'''

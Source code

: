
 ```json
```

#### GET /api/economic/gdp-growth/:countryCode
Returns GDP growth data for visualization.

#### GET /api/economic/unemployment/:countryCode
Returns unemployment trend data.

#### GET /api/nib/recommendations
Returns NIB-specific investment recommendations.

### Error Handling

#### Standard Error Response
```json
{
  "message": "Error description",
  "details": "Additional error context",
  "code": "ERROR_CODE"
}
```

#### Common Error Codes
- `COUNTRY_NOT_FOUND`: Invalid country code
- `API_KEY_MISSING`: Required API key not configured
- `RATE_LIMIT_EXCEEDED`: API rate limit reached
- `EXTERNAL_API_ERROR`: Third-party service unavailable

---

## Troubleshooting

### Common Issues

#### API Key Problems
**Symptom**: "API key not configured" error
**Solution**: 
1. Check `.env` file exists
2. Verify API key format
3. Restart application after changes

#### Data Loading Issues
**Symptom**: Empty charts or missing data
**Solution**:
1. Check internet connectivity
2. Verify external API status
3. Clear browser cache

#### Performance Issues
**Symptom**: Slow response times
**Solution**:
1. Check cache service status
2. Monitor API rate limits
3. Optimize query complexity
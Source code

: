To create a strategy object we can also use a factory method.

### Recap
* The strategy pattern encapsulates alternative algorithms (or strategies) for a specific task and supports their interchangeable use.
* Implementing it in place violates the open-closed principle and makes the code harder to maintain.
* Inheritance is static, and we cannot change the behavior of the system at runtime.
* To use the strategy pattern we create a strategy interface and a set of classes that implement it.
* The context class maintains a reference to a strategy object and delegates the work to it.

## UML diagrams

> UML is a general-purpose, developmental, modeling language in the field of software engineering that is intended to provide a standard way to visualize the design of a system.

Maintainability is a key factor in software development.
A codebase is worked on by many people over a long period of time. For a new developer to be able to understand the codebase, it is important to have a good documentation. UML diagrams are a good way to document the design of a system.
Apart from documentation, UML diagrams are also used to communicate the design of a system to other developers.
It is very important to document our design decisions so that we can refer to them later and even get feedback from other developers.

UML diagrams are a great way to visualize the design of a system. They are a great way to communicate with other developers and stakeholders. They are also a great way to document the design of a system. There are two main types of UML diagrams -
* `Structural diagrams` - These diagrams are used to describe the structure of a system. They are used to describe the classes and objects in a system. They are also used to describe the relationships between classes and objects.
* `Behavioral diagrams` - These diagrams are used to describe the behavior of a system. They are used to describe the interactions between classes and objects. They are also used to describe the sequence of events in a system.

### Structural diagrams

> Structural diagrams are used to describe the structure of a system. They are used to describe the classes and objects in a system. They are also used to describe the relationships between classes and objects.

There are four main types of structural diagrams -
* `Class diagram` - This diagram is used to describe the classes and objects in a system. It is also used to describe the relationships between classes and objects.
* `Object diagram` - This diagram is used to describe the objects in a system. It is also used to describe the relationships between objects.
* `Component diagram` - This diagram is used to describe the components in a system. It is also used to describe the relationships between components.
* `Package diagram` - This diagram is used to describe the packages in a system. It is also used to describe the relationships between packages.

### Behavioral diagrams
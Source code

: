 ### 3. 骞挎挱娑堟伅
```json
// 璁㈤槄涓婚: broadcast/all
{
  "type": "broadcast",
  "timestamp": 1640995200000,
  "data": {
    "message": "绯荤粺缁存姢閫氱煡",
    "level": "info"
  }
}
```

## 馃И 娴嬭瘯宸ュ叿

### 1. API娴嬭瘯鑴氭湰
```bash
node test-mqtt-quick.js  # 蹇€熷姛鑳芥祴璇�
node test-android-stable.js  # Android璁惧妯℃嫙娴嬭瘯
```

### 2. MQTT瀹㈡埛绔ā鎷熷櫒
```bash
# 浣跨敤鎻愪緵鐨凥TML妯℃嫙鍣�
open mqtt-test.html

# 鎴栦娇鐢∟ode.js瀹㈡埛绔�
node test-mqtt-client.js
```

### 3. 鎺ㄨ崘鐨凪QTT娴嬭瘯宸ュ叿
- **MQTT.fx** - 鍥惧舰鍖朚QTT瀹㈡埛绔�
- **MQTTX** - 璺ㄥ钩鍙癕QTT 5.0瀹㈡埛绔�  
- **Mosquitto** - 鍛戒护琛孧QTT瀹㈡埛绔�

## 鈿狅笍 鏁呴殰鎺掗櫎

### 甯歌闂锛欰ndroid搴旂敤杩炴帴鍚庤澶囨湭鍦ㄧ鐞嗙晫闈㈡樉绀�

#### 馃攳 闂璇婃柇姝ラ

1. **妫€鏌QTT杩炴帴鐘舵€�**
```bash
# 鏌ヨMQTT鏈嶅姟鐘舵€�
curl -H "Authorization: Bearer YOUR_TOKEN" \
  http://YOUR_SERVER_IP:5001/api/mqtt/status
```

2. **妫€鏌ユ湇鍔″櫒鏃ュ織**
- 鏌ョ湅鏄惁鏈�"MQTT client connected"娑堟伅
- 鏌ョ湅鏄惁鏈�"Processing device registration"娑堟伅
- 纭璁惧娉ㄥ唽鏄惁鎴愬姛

'''

When a line in the data above contains the string "software", copy that line.

> UML is a general-purpose, developmental, modeling language in the field of software engineering that is intended to provide a standard way to visualize the design of a system.
Maintainability is a key factor in software development.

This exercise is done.